Naturalmente Mary se había opuesto. Naturalmente había alegado que no quería casarse con un hombre al que no conocía ni amaba. Pero sus padres eran de la opinión de que el amor era algo trivial, burgués, cuya importancia se exageraba enormemente. Tanto desde el punto de vista financiero como si se atendía a las consideraciones sociales, no podía ocurrirles nada mejor que el enlace de su hija con el joven laird de Ruthven. La familia de Mary no pertenecía precisamente a uno de los más ricos linajes nobles, y una unión con los Ruthven significaba un ascenso tanto en lo material como en lo social, cosas ambas a las que los padres de Mary otorgaban un gran valor.

Mary, en cambio, se resistía.

Se había defendido con todas sus fuerzas contra ese acuerdo cuando Eleonore de Ruthven, la madre del joven, había acudido a Egton para examinar a su futura nuera.
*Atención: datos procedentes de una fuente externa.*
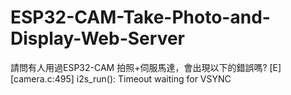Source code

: # ESP32-CAM-Take-Photo-and-Display-Web-Server
請問有人用過ESP32-CAM 拍照+伺服馬達，會出現以下的錯誤嗎?
[E][camera.c:495] i2s_run(): Timeout waiting for VSYNC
Mary se había sentido como un pedazo de carne ofrecido en el mercado, y había reprochado a sus padres que quisieran venderla solo para obtener algunos privilegios. A pesar de que con ello superó ampliamente los límites del buen tono, el mutuamente beneficioso trato se convirtió en cosa hecha. Malcolm de Ruthven obtendría a una bella y joven esposa y los Egton se verían libres de su rebelde hija, antes de que pudiera causarles nuevos quebraderos de cabeza.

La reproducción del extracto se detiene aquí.